7. Summary and Future Work



 

NSF's incentive experiments have covered a fairly wide range of features of offering incentives. First, the experiments show monetary incentives indeed improve response rates and data quality for the SESTAT population, scientists and engineers with at least a bachelor's degree in the United States. It seems that higher monetary incentives may yield higher response rate gains. Also, these experiments show that even for the most reluctant sample members, the hard (final) refusals, monetary incentives can improve response rates. On the other hand, nonmonetary incentives in the form of an NSF brochure did not motivate sample members to respond to the survey and may have harmed the data quality.

As to the payment methods, prepaid payments may add an obligation to respond and may turn out to be more cost-effective than postpaid payments. The concern that many people may cash a prepaid check without responding to the survey was not a major issue with the SDR sample. In fact, among SDR sample members, substantially more people did the opposite: they responded to the survey and did not cash the incentive check.
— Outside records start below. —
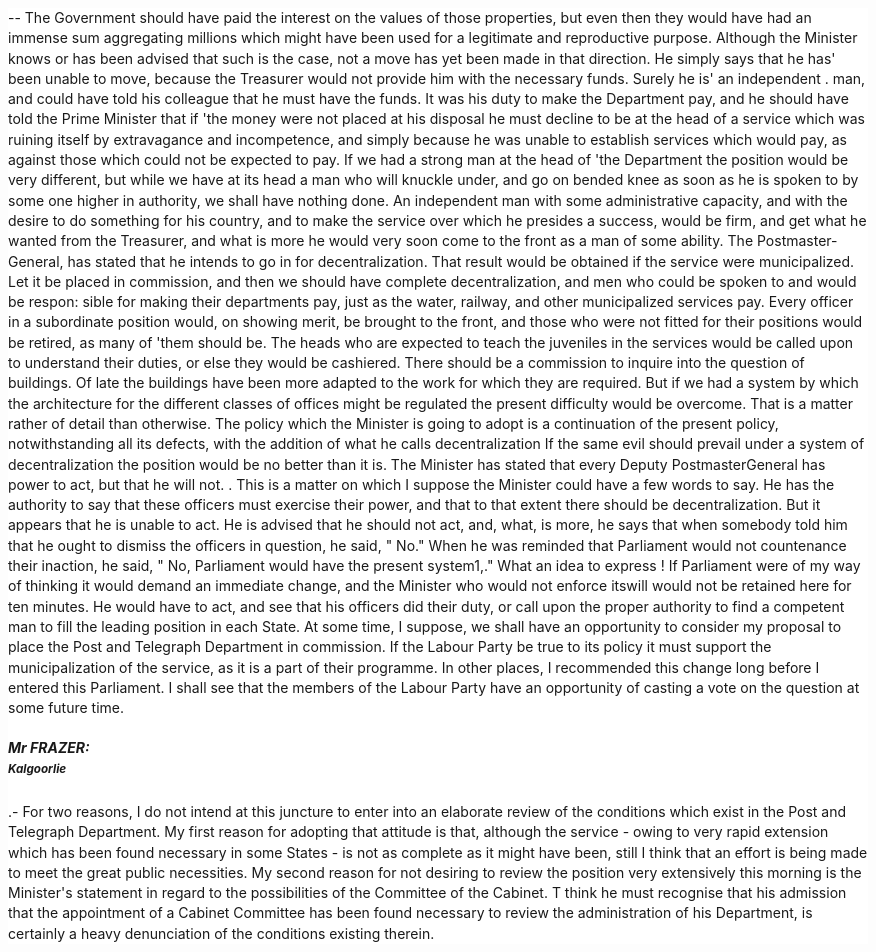 -- The Government should have paid the interest on the values of those properties, but even then they would have had an immense sum aggregating millions which might have been used for a legitimate and reproductive purpose. Although the Minister knows or has been advised that such is the case, not a move has yet been made in that direction. He simply says that he has' been unable to move, because the Treasurer would not provide him with the necessary funds. Surely he is'  an  independent . man, and could have told his colleague that he must have the funds. It was his duty to make the Department pay, and he should have told the Prime Minister that if 'the money were not placed at his disposal he must decline to be at the head of  a  service which was ruining itself by extravagance and incompetence, and simply because he was unable to establish services which would pay, as against those which could not be expected to pay. If we had a strong man at the head of 'the Department the position would be very different, but while we have at its head a man who will knuckle under, and go on bended knee as soon as he is spoken to by some one higher in authority, we  shall  have nothing done. An independent man with some administrative capacity, and with the desire to do something for his country, and to make the service over which he presides a success, would be firm, and get what he wanted from the Treasurer, and what is more he would very soon come to the front as a man of some ability. The Postmaster-General, has stated that he intends to go in for decentralization. That result would be obtained if the service were municipalized. Let it be placed in commission, and then we should have complete decentralization, and men who could be spoken to and would be respon: sible for making their departments pay, just as the water, railway, and other municipalized services pay. Every officer in a subordinate position would, on showing merit, be brought to the front, and those who were not fitted for their positions would be retired, as many of 'them should be. The heads who are expected to teach the juveniles in the services would be called upon to understand their duties, or else they would be cashiered. There should be a commission to inquire into the question of buildings. Of late the buildings have been more adapted to the work for which they are required. But if we had a system by which the architecture for the different classes of offices might be regulated the present difficulty would be overcome. That is a matter rather of detail than otherwise. The policy which the Minister is going to adopt is a continuation of the present policy, notwithstanding all its defects, with the addition of what he calls decentralization If the same evil should prevail under a system of decentralization the position would be no better than it is. The Minister has stated that every  Deputy  PostmasterGeneral has power to act, but that he will not. . This is a matter on which I suppose the Minister could have a few words to say. He has the authority to say that these officers must exercise their power, and that to that extent there should be decentralization. But it appears that he is unable to act. He is advised that he should not act, and, what, is more, he says that when somebody told him that he ought to dismiss the officers in question, he said, " No." When he was reminded that Parliament would not countenance their inaction, he said, " No, Parliament would have the present system1,." What an idea to express ! If Parliament were of my way of thinking it would demand an immediate change, and the Minister who would not enforce itswill would not be retained here for ten minutes. He would have to act, and see that his officers did their duty, or call upon the proper authority to find a competent man to fill the leading position in each State. At some time, I suppose, we shall have an opportunity to consider my proposal to place the Post and Telegraph Department in commission. If the Labour Party be true to its policy it must support the municipalization of the service, as it is a part of their programme. In other places, I recommended this change long before I entered this Parliament. I shall see that the members of the Labour Party have an opportunity of casting a vote on the question at some future time. 

##### Mr FRAZER:<br><small class="text-muted">Kalgoorlie</small>

.- For two reasons, I do not intend at this juncture to enter into an elaborate review of the conditions which exist in the Post and Telegraph Department. My first reason for adopting that attitude is that, although the service - owing to very rapid extension which has been found necessary in some States - is not as complete as it might have been, still I think that an effort is being made to meet the great public necessities. My second reason for not desiring to review the position very extensively this morning is the Minister's statement in regard to the possibilities of the Committee of the Cabinet. T think he must recognise that his admission that the appointment of a Cabinet Committee has been found necessary to review the administration of his Department, is certainly a heavy denunciation of the conditions existing therein. 
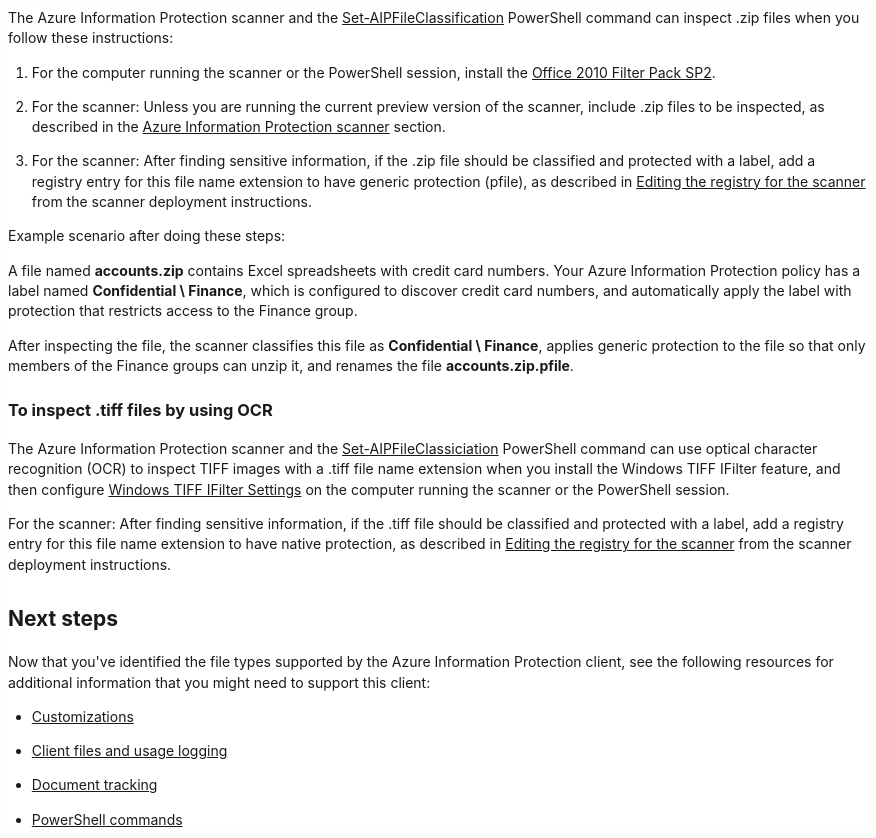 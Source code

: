 The Azure Information Protection scanner and the [Set-AIPFileClassification](/powershell/module/azureinformationprotection/set-aipfileclassification) PowerShell command can inspect .zip files when you follow these instructions:

1. For the computer running the scanner or the PowerShell session, install the [Office 2010 Filter Pack SP2](https://support.microsoft.com/en-us/help/2687447/description-of-office-2010-filter-pack-sp2).

2. For the scanner: Unless you are running the current preview version of the scanner, include .zip files to be inspected, as described in the [Azure Information Protection scanner](#file-types-that-are-excluded-from-classification-and-protection-by-the-azure-information-protection-scanner) section.

3. For the scanner: After finding sensitive information, if the .zip file should be classified and protected with a label, add a registry entry for this file name extension to have generic protection (pfile), as described in [Editing the registry for the scanner](../deploy-aip-scanner.md#editing-the-registry-for-the-scanner) from the scanner deployment instructions.

Example scenario after doing these steps: 

A file named **accounts.zip** contains Excel spreadsheets with credit card numbers. Your Azure Information Protection policy has a label named **Confidential \ Finance**, which is configured to discover credit card numbers, and automatically apply the label with protection that restricts access to the Finance group. 

After inspecting the file, the scanner classifies this file as **Confidential \ Finance**, applies generic protection to the file so that only members of the Finance groups can unzip it, and renames the file **accounts.zip.pfile**.

### To inspect .tiff files by using OCR

The Azure Information Protection scanner and the [Set-AIPFileClassiciation](/powershell/module/azureinformationprotection/set-aipfileclassification) PowerShell command can use optical character recognition (OCR) to inspect TIFF images with a .tiff file name extension when you install the Windows TIFF IFilter feature, and then configure [Windows TIFF IFilter Settings](https://docs.microsoft.com/previous-versions/windows/it-pro/windows-7/dd744701%28v%3dws.10%29) on the computer running the scanner or the PowerShell session.

For the scanner: After finding sensitive information, if the .tiff file should be classified and protected with a label, add a registry entry for this file name extension to have native protection, as described in [Editing the registry for the scanner](../deploy-aip-scanner.md#editing-the-registry-for-the-scanner) from the scanner deployment instructions.

## Next steps
Now that you've identified the file types supported by the Azure Information Protection client, see the following resources for additional information that you might need to support this client:

- [Customizations](client-admin-guide-customizations.md)

- [Client files and usage logging](client-admin-guide-files-and-logging.md)

- [Document tracking](client-admin-guide-document-tracking.md)

- [PowerShell commands](client-admin-guide-powershell.md)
The experiments also show that the timing of offering monetary incentives may not affect their impact: early incentives did not increase the effect of monetary incentives on response rate compared with late incentives. This finding supports the offering of monetary incentives to hard refusals toward the end of the data collection process in order to reduce the cost of such incentives. However, since early incentives result in earlier responses and thus save follow-up efforts and costs, it is important to further compare early and late incentives in terms of cost-effectiveness.

To the panel members of longitudinal surveys such as NSCG and SDR, monetary incentives may need to be used with caution. Limited analysis suggests that if a panel member received a monetary incentive in a previous survey, he or she may be less likely to respond if he or she does not receive monetary incentive again in the current survey. This issue needs to be investigated more thoroughly.